*Aim of the task*. From the entries below, reproduce exactly the line containing "Here are some", the line containing "- I'm aspiring", and every line in between, with nothing added.

*Data listing*.
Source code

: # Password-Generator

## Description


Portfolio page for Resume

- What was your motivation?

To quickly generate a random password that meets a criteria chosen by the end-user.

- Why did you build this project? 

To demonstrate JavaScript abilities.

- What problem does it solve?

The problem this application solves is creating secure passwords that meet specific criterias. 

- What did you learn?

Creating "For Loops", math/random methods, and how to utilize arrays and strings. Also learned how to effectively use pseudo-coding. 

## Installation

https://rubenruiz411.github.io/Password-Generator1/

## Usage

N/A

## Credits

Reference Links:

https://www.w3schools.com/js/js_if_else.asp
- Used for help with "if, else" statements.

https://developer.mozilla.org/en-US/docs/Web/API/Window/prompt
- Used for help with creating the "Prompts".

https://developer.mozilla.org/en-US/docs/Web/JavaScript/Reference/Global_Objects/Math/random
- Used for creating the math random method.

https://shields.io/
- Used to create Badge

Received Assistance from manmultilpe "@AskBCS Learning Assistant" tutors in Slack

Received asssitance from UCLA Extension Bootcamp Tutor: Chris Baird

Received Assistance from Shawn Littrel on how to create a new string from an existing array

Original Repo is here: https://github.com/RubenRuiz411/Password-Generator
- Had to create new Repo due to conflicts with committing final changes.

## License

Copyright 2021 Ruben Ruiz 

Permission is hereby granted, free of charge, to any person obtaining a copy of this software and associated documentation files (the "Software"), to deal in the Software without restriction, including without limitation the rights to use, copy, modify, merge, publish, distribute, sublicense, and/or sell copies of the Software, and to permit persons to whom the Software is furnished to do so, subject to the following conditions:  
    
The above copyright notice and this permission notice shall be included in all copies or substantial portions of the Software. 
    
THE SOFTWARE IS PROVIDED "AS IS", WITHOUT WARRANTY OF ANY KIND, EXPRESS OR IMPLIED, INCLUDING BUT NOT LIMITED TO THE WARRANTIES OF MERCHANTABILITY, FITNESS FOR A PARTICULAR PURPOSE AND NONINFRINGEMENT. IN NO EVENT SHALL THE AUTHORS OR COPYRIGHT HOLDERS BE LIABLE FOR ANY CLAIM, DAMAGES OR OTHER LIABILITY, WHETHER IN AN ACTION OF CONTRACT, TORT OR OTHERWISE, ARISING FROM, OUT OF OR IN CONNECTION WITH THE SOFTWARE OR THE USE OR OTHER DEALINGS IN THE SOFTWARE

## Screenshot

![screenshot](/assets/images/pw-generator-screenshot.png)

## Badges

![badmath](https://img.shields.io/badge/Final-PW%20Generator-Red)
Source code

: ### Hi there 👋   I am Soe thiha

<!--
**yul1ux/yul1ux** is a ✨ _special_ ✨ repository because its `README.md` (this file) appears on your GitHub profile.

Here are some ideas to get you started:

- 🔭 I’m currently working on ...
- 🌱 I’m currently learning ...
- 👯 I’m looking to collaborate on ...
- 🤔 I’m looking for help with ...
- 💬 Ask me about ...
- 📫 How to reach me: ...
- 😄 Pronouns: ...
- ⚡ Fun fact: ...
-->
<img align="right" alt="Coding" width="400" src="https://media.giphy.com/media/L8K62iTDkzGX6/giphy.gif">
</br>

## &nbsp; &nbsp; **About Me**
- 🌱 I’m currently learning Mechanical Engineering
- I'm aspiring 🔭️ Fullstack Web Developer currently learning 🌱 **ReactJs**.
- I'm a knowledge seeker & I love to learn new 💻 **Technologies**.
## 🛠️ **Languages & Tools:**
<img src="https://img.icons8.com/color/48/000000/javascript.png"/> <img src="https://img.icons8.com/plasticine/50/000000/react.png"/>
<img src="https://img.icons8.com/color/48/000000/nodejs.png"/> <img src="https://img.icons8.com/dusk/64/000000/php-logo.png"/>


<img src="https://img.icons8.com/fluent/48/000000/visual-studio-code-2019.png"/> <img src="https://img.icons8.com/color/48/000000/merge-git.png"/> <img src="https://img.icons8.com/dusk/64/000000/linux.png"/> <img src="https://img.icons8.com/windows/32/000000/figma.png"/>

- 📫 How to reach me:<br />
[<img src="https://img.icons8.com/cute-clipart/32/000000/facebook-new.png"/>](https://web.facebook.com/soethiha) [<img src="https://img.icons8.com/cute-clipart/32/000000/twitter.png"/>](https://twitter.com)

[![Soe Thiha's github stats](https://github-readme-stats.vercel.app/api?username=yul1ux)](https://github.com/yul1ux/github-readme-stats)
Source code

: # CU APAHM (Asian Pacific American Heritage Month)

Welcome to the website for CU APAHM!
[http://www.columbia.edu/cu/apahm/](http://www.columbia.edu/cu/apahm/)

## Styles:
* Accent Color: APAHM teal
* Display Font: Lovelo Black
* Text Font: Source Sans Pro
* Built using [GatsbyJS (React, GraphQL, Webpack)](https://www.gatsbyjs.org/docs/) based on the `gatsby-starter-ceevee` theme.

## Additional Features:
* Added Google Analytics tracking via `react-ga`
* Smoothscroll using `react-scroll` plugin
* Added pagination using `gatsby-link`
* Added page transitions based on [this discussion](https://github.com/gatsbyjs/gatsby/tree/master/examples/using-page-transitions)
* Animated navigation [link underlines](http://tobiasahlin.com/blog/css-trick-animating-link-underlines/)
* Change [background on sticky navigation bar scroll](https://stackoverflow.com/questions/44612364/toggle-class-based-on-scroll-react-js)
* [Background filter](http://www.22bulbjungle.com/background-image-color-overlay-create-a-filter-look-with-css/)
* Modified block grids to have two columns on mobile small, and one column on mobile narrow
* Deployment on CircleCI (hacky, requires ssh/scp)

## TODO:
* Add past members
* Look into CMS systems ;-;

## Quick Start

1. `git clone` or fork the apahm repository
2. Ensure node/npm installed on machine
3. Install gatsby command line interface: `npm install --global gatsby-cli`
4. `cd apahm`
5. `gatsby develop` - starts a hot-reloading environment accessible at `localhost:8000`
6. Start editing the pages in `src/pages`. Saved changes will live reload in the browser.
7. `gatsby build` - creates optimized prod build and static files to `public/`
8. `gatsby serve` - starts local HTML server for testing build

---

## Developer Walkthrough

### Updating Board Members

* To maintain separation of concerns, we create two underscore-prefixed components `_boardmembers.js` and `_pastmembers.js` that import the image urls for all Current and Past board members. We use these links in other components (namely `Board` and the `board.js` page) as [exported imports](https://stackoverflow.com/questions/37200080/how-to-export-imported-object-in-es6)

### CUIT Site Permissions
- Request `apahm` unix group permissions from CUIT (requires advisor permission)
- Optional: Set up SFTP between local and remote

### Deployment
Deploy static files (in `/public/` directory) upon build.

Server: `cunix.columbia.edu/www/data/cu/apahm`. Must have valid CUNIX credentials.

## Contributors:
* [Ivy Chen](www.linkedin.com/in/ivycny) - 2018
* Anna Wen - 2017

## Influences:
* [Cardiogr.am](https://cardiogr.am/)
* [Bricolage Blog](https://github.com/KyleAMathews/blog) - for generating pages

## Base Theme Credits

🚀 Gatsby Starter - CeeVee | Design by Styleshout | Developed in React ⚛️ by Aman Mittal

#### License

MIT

*Output of the task*.
Here are some ideas to get you started:

- 🔭 I’m currently working on ...
- 🌱 I’m currently learning ...
- 👯 I’m looking to collaborate on ...
- 🤔 I’m looking for help with ...
- 💬 Ask me about ...
- 📫 How to reach me: ...
- 😄 Pronouns: ...
- ⚡ Fun fact: ...
-->
<img align="right" alt="Coding" width="400" src="https://media.giphy.com/media/L8K62iTDkzGX6/giphy.gif">
</br>

## &nbsp; &nbsp; **About Me**
- 🌱 I’m currently learning Mechanical Engineering
- I'm aspiring 🔭️ Fullstack Web Developer currently learning 🌱 **ReactJs**.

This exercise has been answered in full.